Pour remédier à ce triste pillage, j’ai mis au point une double entrée. Ainsi, chaque compartiment du condo se trouvait rallongé de plus de deux pouces. Je croyais alors que les geais bleus ne pourraient tout simplement pas allonger suffisamment le cou pour se saisir de cette bénéfique vitamine.

Ces doubles entrées ont été installées dès le début de la saison 2001. 22 compartiments sur 44 en étaient munis. Je me demandais bien comment les oiseaux réagiraient au fait d’avoir à traverser deux entrées avant de gagner leur nid. D’autant plus qu’en se faisant, le balcon habituel disparaissait quasi complètement et que la fabrication du nid me semblait drôlement plus compliquée. On peut imaginer les oiseaux travaillant à la confection de leur nid, s’engageant dans l’entrée avec de longues brindilles qui font souvent trois fois le diamètre de l’entrée.
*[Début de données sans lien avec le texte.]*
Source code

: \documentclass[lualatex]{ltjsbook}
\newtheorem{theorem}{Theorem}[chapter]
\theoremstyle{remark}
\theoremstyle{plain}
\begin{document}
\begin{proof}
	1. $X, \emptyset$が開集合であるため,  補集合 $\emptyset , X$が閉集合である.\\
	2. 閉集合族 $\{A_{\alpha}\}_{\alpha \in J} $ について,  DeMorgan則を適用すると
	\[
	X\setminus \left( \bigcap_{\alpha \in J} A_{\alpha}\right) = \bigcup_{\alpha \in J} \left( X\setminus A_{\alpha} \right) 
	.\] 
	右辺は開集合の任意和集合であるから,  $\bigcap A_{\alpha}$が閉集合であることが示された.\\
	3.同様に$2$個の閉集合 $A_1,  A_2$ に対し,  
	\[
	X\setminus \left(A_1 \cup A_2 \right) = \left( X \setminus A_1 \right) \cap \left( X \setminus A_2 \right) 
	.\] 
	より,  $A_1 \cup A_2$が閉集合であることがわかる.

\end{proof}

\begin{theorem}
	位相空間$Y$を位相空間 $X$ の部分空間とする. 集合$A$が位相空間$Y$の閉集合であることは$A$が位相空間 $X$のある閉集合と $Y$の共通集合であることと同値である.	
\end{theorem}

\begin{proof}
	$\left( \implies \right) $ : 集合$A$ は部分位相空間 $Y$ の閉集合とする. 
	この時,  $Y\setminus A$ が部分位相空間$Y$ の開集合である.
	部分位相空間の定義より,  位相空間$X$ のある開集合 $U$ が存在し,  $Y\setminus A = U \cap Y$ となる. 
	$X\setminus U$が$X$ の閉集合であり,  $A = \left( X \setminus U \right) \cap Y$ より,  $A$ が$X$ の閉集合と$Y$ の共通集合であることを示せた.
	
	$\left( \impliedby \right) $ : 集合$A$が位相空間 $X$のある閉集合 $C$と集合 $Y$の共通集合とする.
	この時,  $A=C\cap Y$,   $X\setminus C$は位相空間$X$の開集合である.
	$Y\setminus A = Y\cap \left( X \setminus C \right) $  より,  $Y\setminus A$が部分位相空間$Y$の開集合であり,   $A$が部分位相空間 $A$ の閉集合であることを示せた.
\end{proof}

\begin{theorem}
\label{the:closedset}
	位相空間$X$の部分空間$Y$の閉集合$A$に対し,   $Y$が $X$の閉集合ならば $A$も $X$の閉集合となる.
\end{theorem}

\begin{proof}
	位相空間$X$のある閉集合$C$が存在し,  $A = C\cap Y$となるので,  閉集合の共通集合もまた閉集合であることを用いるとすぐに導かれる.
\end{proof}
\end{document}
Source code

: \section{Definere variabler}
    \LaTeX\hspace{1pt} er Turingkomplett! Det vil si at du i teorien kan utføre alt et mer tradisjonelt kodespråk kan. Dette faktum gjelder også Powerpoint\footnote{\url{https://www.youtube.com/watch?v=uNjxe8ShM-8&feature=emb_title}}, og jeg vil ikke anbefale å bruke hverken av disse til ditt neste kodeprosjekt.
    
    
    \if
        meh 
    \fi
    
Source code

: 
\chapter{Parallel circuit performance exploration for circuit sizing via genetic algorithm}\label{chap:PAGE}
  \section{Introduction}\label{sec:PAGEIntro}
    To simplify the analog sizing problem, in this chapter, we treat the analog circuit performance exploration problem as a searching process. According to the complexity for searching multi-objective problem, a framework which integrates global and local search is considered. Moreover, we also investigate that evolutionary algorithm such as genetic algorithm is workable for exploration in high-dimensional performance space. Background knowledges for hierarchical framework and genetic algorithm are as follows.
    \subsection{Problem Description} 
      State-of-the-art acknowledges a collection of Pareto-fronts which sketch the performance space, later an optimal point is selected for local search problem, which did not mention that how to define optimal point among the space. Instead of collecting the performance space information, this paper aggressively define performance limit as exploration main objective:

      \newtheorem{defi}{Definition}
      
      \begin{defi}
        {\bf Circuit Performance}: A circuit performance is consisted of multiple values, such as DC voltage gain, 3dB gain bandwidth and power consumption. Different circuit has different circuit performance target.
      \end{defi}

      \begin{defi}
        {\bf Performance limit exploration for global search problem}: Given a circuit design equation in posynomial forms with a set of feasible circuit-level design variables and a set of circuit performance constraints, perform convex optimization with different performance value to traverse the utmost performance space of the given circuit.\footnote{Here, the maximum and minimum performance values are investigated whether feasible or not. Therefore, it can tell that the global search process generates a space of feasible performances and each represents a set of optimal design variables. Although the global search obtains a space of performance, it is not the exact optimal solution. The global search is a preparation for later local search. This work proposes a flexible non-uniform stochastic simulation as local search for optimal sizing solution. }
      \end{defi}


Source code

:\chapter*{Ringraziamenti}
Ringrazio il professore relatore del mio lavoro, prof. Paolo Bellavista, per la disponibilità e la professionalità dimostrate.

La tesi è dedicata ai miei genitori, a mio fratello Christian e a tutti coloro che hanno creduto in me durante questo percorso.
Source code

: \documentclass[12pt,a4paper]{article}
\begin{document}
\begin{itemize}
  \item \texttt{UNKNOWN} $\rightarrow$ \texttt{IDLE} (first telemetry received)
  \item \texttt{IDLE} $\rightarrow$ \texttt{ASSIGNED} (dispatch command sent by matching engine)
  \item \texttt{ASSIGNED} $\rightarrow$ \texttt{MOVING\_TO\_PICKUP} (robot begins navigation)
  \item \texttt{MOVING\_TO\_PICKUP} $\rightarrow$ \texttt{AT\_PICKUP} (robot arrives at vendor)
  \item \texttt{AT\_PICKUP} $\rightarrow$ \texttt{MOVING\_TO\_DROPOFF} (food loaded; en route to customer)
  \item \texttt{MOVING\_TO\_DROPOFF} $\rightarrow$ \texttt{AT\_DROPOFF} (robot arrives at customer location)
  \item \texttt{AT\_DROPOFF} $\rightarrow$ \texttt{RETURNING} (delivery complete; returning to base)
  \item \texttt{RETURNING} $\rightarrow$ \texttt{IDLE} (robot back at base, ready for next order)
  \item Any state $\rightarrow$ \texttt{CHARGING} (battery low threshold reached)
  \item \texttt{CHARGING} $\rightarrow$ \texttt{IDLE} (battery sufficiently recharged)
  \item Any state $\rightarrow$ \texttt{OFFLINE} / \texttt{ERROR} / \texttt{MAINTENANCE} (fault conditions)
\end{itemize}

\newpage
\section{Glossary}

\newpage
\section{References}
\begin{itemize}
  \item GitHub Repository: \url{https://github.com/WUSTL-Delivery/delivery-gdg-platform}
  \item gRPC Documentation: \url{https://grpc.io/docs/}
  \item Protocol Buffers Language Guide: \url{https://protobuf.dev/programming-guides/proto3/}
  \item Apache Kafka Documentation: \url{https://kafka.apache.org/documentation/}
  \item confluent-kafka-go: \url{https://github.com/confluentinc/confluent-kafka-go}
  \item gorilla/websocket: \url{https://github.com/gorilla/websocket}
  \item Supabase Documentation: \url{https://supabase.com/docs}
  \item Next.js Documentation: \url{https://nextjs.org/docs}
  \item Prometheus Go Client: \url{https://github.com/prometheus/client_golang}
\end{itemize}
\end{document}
Il faut une grande détermination aux oiseaux pour transporter tout ce matériel tout au fond du compartiment. Je pensais que ce travail exigeant allait peut-être les décourager et les inciter à choisir un lieu où les matériaux seraient plus faciles à manipuler.

J’avais tort. Les dix-huit couples ont choisi d’emblée les compartiments munis d’une double entrée. Pas un seul oiseau n’a osé se risquer dans les compartiments munis d’une seule entrée. Plus encore, pas un seul œuf n’a été dérobé. Les geais bleus sont sûrement revenus, les quiscales aussi, mais pas un seul n’a pu étirer suffisamment le cou pour se servir.  Compte tenu de ces premiers résultats, toutes les entrées ont alors été doublées.

Les hirondelles noires avaient de quoi pavoiser cette fois. Elles pouvaient vaquer aux tâches de la petite famille sans craindre d’être dévalisées à tout moment. Pour un temps seulement, elles étaient devenues reines dans leur château. Les geais n’entraient pas, plutôt ce sont les parents qui rapportaient au logis des insectes fardés aux insecticides. Espérons que la prochaine saison sera meilleure.